I copy the x-pack directory to the other 4 nodes and finally there are no complaints in the es log file... all the nodes see each other!
BUT...
When I do to kibana I get the not trusted https: error

Kibana.yml
    elasticsearch.url: "https://192.168.1.180:9200"
    elasticsearch.ssl.verify: false

    console.proxyConfig:
     - match:
        host: "*"
        port: "{9200..9202}"

       ssl:
        ca: "/usr/share/elasticsearch/bin/config/x-pack/ca/ca.crt"

    server.ssl.key: /usr/share/elasticsearch/bin/config/x-pack/nn775/nn775.key
    server.ssl.cert: /usr/share/elasticsearch/bin/config/x-pack/nn775/nn775.crt

If I run
https://192.168.1.180:9200
I get the non secure https

and if I run curl commands against
curl -XGET https://nn775:9200/_cluster/health?pretty
It complains about the certificate not being correct

url: (60) Peer certificate cannot be authenticated with known CA certificates

Just need a little more tweaking... Ive been at this 2 days...

Is generating all the certs in one bundle as Im doing and copying them the correct approach?

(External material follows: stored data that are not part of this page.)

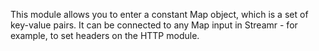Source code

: 
[comment]: # (MapCanvasModule)
This module allows you to enter a constant Map object, which is a set of key-value pairs. It can be connected to any Map input in Streamr - for example, to set headers on the HTTP module.
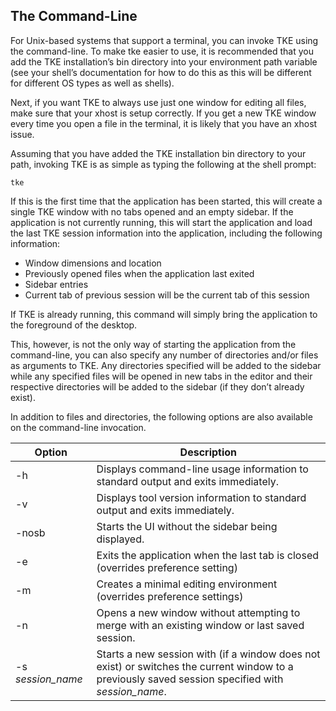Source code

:## The Command-Line

For Unix-based systems that support a terminal, you can invoke TKE using the command-line.  To make tke easier to use, it is recommended that you add the TKE installation’s bin directory into your environment path variable (see your shell’s documentation for how to do this as this will be different for different OS types as well as shells).

Next, if you want TKE to always use just one window for editing all files, make sure that your xhost is setup correctly.  If you get a new TKE window every time you open a file in the terminal, it is likely that you have an xhost issue.

Assuming that you have added the TKE installation bin directory to your path, invoking TKE is as simple as typing the following at the shell prompt:

`tke`

If this is the first time that the application has been started, this will create a single TKE window with no tabs opened and an empty sidebar.  If the application is not currently running, this will start the application and load the last TKE session information into the application, including the following information:

- Window dimensions and location
- Previously opened files when the application last exited
- Sidebar entries
- Current tab of previous session will be the current tab of this session

If TKE is already running, this command will simply bring the application to the foreground of the desktop.

This, however, is not the only way of starting the application from the command-line, you can also specify any number of directories and/or files as arguments to TKE.  Any directories specified will be added to the sidebar while any specified files will be opened in new tabs in the editor and their respective directories will be added to the sidebar (if they don’t already exist).

In addition to files and directories, the following options are also available on the command-line invocation.

| Option | Description |
| - | - |
| -h | Displays command-line usage information to standard output and exits immediately. |
| -v | Displays tool version information to standard output and exits immediately. |
| -nosb | Starts the UI without the sidebar being displayed. |
| -e | Exits the application when the last tab is closed (overrides preference setting) |
| -m | Creates a minimal editing environment (overrides preference settings) |
| -n | Opens a new window without attempting to merge with an existing window or last saved session. |
| -s _session\_name_ | Starts a new session with (if a window does not exist) or switches the current window to a previously saved session specified with _session\_name_. |



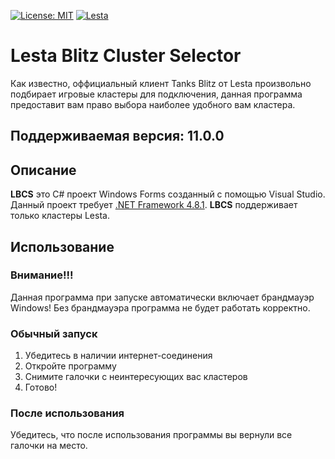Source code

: [![License: MIT](https://img.shields.io/badge/License-MIT-green.svg)](https://opensource.org/licenses/MIT) [![Lesta](https://img.shields.io/badge/L-blue)](https://lesta.ru/ru) 
# Lesta Blitz Cluster Selector
Как известно, оффициальный клиент Tanks Blitz от Lesta произвольно подбирает игровые кластеры для подключения, данная программа предоставит вам право выбора наиболее удобного вам кластера.

## Поддерживаемая версия: 11.0.0

## Описание

**LBCS** это C# проект Windows Forms созданный с помощью Visual Studio. Данный проект требует [.NET Framework 4.8.1](https://dotnet.microsoft.com/en-us/download/dotnet-framework/thank-you/net481-offline-installer). 
**LBCS** поддерживает только кластеры Lesta.

## Использование
### Внимание!!!
Данная программа при запуске автоматически включает брандмауэр Windows!
Без брандмауэра программа не будет работать корректно.

### Обычный запуск
1. Убедитесь в наличии интернет-соединения
2. Откройте программу
3. Снимите галочки с неинтересующих вас кластеров
4. Готово!

### После использования
Убедитесь, что после использования программы вы вернули все галочки на место.

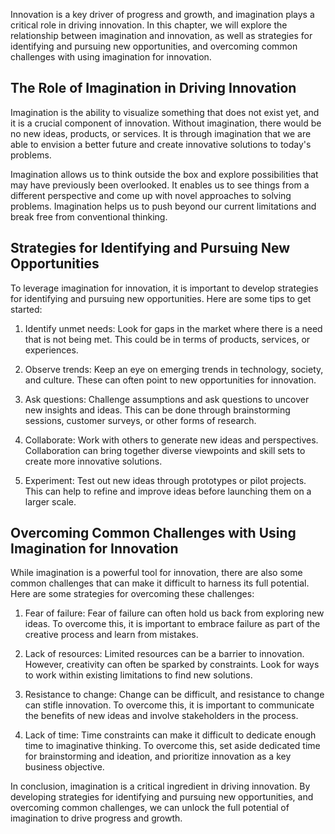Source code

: 
Innovation is a key driver of progress and growth, and imagination plays a critical role in driving innovation. In this chapter, we will explore the relationship between imagination and innovation, as well as strategies for identifying and pursuing new opportunities, and overcoming common challenges with using imagination for innovation.

The Role of Imagination in Driving Innovation
---------------------------------------------

Imagination is the ability to visualize something that does not exist yet, and it is a crucial component of innovation. Without imagination, there would be no new ideas, products, or services. It is through imagination that we are able to envision a better future and create innovative solutions to today's problems.

Imagination allows us to think outside the box and explore possibilities that may have previously been overlooked. It enables us to see things from a different perspective and come up with novel approaches to solving problems. Imagination helps us to push beyond our current limitations and break free from conventional thinking.

Strategies for Identifying and Pursuing New Opportunities
---------------------------------------------------------

To leverage imagination for innovation, it is important to develop strategies for identifying and pursuing new opportunities. Here are some tips to get started:

1. Identify unmet needs: Look for gaps in the market where there is a need that is not being met. This could be in terms of products, services, or experiences.

2. Observe trends: Keep an eye on emerging trends in technology, society, and culture. These can often point to new opportunities for innovation.

3. Ask questions: Challenge assumptions and ask questions to uncover new insights and ideas. This can be done through brainstorming sessions, customer surveys, or other forms of research.

4. Collaborate: Work with others to generate new ideas and perspectives. Collaboration can bring together diverse viewpoints and skill sets to create more innovative solutions.

5. Experiment: Test out new ideas through prototypes or pilot projects. This can help to refine and improve ideas before launching them on a larger scale.

Overcoming Common Challenges with Using Imagination for Innovation
------------------------------------------------------------------

While imagination is a powerful tool for innovation, there are also some common challenges that can make it difficult to harness its full potential. Here are some strategies for overcoming these challenges:

1. Fear of failure: Fear of failure can often hold us back from exploring new ideas. To overcome this, it is important to embrace failure as part of the creative process and learn from mistakes.

2. Lack of resources: Limited resources can be a barrier to innovation. However, creativity can often be sparked by constraints. Look for ways to work within existing limitations to find new solutions.

3. Resistance to change: Change can be difficult, and resistance to change can stifle innovation. To overcome this, it is important to communicate the benefits of new ideas and involve stakeholders in the process.

4. Lack of time: Time constraints can make it difficult to dedicate enough time to imaginative thinking. To overcome this, set aside dedicated time for brainstorming and ideation, and prioritize innovation as a key business objective.

In conclusion, imagination is a critical ingredient in driving innovation. By developing strategies for identifying and pursuing new opportunities, and overcoming common challenges, we can unlock the full potential of imagination to drive progress and growth.
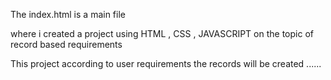 The index.html is a main file 

where i created a project using HTML , CSS , JAVASCRIPT on the topic of record based requirements

This project according to user requirements the records will be created ......
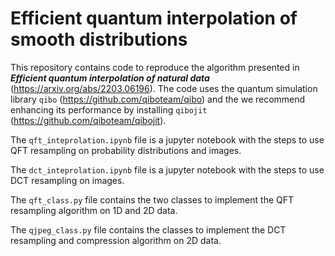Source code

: # Efficient quantum interpolation of smooth distributions

This repository contains code to reproduce the algorithm presented in ***Efficient quantum interpolation of natural data*** (https://arxiv.org/abs/2203.06196). The code uses the quantum simulation library `qibo` (https://github.com/qiboteam/qibo) and the we recommend enhancing its performance by installing `qibojit` (https://github.com/qiboteam/qibojit).

The `qft_inteprolation.ipynb` file is a jupyter notebook with the steps to use QFT resampling on probability distributions and images.

The `dct_inteprolation.ipynb` file is a jupyter notebook with the steps to use DCT resampling on images.

The `qft_class.py` file contains the two classes to implement the QFT resampling algorithm on 1D and 2D data.

The `qjpeg_class.py` file contains the classes to implement the DCT resampling and compression algorithm on 2D data.
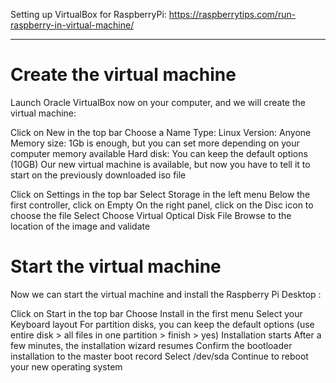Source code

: Setting up VirtualBox for RaspberryPi:
https://raspberrytips.com/run-raspberry-in-virtual-machine/

---

# Create the virtual machine

Launch Oracle VirtualBox now on your computer, and we will create the virtual machine:

Click on New in the top bar
Choose a Name
Type: Linux
Version: Anyone
Memory size: 1Gb is enough, but you can set more depending on your computer memory available
Hard disk: You can keep the default options (10GB)
Our new virtual machine is available, but now you have to tell it to start on the previously downloaded iso file

Click on Settings in the top bar
Select Storage in the left menu
Below the first controller, click on Empty
On the right panel, click on the Disc icon to choose the file
Select Choose Virtual Optical Disk File
Browse to the location of the image and validate

# Start the virtual machine

Now we can start the virtual machine and install the Raspberry Pi Desktop :

Click on Start in the top bar
Choose Install in the first menu
Select your Keyboard layout
For partition disks, you can keep the default options (use entire disk > all files in one partition > finish > yes)
Installation starts
After a few minutes, the installation wizard resumes
Confirm the bootloader installation to the master boot record
Select /dev/sda
Continue to reboot your new operating system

also fwiw... nn775 is the originating server where ES and kibana run from and where the cert bundle was created

Sorry, I had meant to specifically call out Kibana in my previous response.

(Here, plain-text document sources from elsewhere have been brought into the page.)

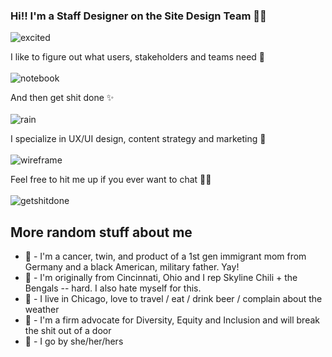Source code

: 
### Hi!! I'm a Staff Designer on the Site Design Team 👋🏽 
![excited](https://user-images.githubusercontent.com/63429045/143143348-36b3e0c7-8272-4f84-83cd-838a9c96468b.gif)

I like to figure out what users, stakeholders and teams need 👀 <br>
<br>
![notebook](https://user-images.githubusercontent.com/63429045/143141922-4839f3db-afbe-4e32-95be-d4162e9a4db6.gif)

And then get shit done ✨ <br>
<br>
![rain](https://user-images.githubusercontent.com/63429045/143141936-ce13787c-3a4d-4888-bfab-bdc21be21a39.gif)

I specialize in UX/UI design, content strategy and marketing 🙂 <br>
<br>
![wireframe](https://user-images.githubusercontent.com/63429045/143142379-5e6901a1-330f-498d-a140-5d638cba0237.gif)

Feel free to hit me up if you ever want to chat 🤙🏽 <br>
<br>
![getshitdone](https://user-images.githubusercontent.com/63429045/143142420-c79fe289-c917-4eaf-8957-43bf5eaf8c5c.gif)


## More random stuff about me
- 🦀 - I'm a cancer, twin, and product of a 1st gen immigrant mom from Germany and a black American, military father. Yay!
- 🏡  - I'm originally from Cincinnati, Ohio and I rep Skyline Chili + the Bengals -- hard. I also hate myself for this.
- 🍻  - I live in Chicago, love to travel / eat / drink beer / complain about the weather
- 💯 - I'm a firm advocate for Diversity, Equity and Inclusion and will break the shit out of a door
- 💬  - I go by she/her/hers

This is one of those cases where you might want to use certificates that are signed by a trusted authority. You don't have to, but you might want to.

The certgen tool cannot generate a certificate that is automatically trusted in your web browser or by curl.

This gets into the other part of how certificates work - trust.

One of the features of SSL/TLS is trusting that, when you connect to a server that claims to be xxx.yy.z, that it really is that server and you haven't been sneakily directed off somewhere else.

Within an elasticsearch cluster, we can facilitate that trust network by using the ca.crt file. That CA has signed every one of the certificates in your zip file, and it hasn't signed anything else (because certgen just invented it) so trusting that CA causes your cluster to trust exactly the set of certificates you generated. (*)

(*) Assuming you keep the ca.key locked away. If you pass that around then anyone who gets it can use it to sign anything they want and use that to join your cluster.

We can do that because the cluster is a closed system and we control every part of it. So it doesn't care what the rest of the world is doing, it just has its own little trust network.

General purpose web agents (such as your desktop browser, and curl) are not part of that trust network. They don't trust your new ca.crt (and why should they - you generated by running a tool that anyone in the world could download and run).

To put it another way, I can go and replicate all the steps you took and generate my own ca.crt and nn775 certificate pair and run my own node that claims to be your nn775 instance. Your browser needs to be able to tell which one of us is legitimate, and nothing in the process so far has done that.

Your choices are:

  • Tell your browsers to be insecure. They just trust that any server is who the claim to be. Not a great idea, but it works OK for local testing. You can pass the --insecure option to curl for this.
  • Teach your browsers to trust your newly generated CA. For curl you can use the --cacert or --capath options. For you desktop browser you will need to load the CA cert into the trusted certificate authorities. That process varies by browser and operating system, and there are security implications to consider. Since I don't know your local environment I can't really offer much more advice there.
  • Get your certificates signed by a trusted CA. A commercial CA isn't going to sign a certificate for nn775 because that's not a full domain name, and there's nothing in the name to distinguish your nn775 server from my nn775 server. Your organisation might have an internal CA that it uses for this purpose. Most large companies do.

also my kibana is accessing data and management no problem, kibana logs look like there are interacting with elastic data correctly.

Still getting the insecure error in the web browser and curl commands using the https://

site cant be trusted... error

This topic was automatically closed 28 days after the last reply. New replies are no longer allowed.